**Aim of the task**
The string "Member" appears in some lines of the entries that follow; copy each such line.

[Records shown Boundary: Start]

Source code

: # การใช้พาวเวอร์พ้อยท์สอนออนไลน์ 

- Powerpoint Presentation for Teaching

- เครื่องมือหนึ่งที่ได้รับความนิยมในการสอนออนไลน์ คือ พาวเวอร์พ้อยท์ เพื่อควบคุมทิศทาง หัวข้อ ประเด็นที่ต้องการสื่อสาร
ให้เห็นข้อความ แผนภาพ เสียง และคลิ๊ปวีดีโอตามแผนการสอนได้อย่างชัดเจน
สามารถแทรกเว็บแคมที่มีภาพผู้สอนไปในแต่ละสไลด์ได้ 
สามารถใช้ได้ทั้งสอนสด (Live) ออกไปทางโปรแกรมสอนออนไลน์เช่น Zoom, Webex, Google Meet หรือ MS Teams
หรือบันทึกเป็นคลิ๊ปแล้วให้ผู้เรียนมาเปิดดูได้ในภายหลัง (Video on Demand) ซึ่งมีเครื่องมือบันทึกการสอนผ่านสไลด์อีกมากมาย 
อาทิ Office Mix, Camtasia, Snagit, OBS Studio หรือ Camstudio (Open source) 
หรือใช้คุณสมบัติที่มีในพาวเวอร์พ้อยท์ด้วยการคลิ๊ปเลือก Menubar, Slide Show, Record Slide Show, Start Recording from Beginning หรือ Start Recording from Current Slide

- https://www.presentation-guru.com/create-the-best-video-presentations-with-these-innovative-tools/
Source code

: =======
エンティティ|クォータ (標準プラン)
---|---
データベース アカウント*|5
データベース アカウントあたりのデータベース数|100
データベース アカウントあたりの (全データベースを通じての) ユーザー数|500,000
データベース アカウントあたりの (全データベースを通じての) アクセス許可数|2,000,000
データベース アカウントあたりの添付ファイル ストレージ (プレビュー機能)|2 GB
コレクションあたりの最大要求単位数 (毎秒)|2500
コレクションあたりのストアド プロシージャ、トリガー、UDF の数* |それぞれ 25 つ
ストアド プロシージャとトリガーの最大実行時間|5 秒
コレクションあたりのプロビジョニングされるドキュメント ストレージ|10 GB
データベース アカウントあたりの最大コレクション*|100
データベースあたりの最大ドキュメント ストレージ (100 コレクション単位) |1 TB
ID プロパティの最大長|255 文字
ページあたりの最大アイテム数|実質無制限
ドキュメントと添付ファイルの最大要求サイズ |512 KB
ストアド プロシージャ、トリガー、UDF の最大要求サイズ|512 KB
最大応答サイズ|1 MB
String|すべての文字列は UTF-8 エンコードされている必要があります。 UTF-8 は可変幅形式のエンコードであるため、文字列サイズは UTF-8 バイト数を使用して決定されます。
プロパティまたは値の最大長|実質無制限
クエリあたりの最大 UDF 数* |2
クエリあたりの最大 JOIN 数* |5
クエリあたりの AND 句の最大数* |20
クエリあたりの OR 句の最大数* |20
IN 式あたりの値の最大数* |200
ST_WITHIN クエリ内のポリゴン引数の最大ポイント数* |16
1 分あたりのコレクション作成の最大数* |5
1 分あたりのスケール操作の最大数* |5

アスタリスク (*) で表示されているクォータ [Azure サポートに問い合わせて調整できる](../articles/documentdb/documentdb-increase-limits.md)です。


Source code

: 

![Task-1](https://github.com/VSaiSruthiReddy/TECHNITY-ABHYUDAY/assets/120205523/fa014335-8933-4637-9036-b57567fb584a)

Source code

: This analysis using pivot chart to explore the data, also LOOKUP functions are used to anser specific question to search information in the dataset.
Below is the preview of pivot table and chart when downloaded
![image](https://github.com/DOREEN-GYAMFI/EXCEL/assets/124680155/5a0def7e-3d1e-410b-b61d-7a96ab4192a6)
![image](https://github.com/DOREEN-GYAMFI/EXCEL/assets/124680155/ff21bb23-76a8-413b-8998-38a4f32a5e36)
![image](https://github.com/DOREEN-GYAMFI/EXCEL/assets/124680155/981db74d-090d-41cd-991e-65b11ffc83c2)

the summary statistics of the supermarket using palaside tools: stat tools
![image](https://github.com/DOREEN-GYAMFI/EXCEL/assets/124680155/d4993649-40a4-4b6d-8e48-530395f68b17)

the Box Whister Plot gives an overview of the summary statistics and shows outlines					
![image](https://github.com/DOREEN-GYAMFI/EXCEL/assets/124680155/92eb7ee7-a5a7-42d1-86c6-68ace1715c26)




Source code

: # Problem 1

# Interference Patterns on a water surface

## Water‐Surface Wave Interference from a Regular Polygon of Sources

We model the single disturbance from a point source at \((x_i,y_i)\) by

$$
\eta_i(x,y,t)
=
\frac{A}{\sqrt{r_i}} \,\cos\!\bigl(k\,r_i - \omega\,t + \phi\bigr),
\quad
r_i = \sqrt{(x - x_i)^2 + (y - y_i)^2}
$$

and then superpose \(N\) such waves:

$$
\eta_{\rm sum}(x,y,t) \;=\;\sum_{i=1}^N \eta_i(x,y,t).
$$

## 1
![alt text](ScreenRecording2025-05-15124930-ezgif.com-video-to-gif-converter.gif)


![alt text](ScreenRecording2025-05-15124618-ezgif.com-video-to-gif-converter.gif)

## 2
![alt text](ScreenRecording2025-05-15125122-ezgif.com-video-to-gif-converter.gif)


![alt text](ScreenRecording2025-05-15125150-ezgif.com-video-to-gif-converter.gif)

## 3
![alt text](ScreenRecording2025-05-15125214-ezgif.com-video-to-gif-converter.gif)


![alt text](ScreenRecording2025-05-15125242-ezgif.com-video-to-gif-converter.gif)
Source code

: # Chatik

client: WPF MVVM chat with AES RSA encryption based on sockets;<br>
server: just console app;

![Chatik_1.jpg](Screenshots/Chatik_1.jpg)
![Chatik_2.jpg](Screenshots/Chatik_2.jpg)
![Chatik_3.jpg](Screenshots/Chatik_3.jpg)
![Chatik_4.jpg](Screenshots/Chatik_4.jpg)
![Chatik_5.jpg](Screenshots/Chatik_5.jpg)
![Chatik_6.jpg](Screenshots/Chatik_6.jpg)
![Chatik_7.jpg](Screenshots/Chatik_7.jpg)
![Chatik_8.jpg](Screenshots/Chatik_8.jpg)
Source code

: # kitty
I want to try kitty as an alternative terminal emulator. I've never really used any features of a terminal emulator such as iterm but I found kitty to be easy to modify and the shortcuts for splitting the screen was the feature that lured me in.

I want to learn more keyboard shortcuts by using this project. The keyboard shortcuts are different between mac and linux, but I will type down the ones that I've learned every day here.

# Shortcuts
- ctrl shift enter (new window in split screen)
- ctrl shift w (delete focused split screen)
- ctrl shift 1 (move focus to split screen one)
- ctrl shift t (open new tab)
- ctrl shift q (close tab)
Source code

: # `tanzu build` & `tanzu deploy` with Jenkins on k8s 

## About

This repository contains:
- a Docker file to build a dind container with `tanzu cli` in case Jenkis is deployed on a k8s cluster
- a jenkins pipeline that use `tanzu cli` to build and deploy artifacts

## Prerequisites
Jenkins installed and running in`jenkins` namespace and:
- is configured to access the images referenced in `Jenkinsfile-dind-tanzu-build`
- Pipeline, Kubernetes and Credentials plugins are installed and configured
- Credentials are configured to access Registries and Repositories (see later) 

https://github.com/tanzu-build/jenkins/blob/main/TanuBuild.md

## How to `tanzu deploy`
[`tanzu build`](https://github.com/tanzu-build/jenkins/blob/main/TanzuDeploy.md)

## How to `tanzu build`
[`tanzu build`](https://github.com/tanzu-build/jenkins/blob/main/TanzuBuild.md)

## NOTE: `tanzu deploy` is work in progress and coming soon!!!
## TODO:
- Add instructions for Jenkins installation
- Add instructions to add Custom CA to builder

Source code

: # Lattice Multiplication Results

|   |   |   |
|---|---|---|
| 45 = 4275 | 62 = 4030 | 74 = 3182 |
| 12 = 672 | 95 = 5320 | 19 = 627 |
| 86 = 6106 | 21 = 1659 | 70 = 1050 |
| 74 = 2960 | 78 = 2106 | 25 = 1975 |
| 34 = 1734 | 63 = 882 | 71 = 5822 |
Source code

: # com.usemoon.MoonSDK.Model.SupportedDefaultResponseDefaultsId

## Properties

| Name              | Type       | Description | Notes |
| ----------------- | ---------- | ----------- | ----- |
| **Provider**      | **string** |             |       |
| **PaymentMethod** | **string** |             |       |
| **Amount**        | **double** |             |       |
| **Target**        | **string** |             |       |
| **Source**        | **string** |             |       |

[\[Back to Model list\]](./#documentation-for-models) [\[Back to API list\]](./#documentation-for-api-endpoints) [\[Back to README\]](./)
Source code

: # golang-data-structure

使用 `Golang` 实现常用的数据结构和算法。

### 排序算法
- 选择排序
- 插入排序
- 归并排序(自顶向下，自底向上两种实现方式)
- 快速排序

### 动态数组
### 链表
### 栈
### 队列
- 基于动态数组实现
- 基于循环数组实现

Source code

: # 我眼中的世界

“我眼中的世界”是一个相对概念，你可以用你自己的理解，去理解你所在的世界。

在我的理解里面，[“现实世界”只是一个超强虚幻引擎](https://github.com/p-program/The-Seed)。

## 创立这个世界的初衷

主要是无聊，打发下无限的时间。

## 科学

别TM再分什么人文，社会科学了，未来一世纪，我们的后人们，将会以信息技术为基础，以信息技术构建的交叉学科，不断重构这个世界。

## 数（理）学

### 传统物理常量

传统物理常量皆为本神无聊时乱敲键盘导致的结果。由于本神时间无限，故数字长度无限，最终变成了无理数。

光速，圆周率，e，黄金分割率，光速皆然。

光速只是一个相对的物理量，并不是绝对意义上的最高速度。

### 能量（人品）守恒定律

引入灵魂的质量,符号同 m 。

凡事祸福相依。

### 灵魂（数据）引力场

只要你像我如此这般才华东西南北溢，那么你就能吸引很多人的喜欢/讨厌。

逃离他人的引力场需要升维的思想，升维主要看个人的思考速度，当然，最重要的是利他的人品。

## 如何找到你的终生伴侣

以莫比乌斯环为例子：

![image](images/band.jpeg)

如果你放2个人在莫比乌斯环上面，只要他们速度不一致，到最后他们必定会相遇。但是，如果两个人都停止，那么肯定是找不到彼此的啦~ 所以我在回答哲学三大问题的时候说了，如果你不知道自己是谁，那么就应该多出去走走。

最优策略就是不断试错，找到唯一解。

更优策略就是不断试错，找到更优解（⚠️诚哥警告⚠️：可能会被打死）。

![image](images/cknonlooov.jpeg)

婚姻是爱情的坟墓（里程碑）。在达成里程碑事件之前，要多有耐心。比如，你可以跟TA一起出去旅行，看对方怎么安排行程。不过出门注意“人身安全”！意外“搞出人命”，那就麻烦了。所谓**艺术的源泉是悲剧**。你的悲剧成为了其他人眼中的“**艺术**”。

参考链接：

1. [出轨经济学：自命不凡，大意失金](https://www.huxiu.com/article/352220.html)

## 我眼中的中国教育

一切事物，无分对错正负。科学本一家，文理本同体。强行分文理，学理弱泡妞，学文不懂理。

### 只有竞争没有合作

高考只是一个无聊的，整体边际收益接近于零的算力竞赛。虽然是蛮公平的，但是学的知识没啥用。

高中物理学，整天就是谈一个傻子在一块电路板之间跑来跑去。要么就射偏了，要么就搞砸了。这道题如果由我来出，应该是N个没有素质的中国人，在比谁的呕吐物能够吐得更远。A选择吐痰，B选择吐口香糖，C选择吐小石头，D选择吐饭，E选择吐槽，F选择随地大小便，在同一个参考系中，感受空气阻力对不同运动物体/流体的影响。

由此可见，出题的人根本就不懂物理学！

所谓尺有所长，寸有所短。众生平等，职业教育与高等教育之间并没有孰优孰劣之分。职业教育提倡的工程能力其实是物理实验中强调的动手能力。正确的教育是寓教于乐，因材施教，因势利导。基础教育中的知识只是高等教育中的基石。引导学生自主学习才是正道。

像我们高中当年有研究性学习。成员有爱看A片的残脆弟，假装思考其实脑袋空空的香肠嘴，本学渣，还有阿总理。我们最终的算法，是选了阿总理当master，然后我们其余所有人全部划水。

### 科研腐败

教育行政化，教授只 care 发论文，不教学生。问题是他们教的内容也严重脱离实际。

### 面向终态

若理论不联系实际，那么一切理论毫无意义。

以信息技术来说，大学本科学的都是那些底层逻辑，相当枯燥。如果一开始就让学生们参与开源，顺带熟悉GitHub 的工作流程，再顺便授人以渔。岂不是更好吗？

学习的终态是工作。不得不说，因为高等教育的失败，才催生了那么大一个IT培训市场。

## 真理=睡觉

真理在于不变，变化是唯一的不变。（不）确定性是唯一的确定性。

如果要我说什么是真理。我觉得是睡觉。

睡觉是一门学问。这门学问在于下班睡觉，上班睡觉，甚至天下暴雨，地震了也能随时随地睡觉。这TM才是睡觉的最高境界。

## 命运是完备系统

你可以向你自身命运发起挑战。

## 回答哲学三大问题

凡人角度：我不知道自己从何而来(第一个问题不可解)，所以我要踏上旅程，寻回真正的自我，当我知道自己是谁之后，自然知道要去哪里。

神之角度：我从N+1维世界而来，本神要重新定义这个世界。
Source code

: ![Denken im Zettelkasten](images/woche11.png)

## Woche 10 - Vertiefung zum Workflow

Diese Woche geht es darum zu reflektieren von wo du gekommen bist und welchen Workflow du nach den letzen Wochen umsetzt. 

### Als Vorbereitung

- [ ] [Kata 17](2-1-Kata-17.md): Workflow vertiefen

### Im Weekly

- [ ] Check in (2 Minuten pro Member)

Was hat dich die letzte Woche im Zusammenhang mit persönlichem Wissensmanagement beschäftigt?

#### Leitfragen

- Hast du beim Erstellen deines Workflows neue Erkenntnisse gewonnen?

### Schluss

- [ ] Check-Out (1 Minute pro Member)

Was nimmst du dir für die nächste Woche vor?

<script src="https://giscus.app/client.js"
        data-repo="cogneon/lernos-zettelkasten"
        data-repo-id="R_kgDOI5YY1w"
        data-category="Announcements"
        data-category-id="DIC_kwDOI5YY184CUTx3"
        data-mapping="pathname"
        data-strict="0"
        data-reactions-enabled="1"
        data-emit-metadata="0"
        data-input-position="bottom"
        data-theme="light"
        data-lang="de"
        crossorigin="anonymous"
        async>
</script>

[Records shown Boundary: End]

**Exercise solution**
- [ ] Check in (2 Minuten pro Member)
- [ ] Check-Out (1 Minute pro Member)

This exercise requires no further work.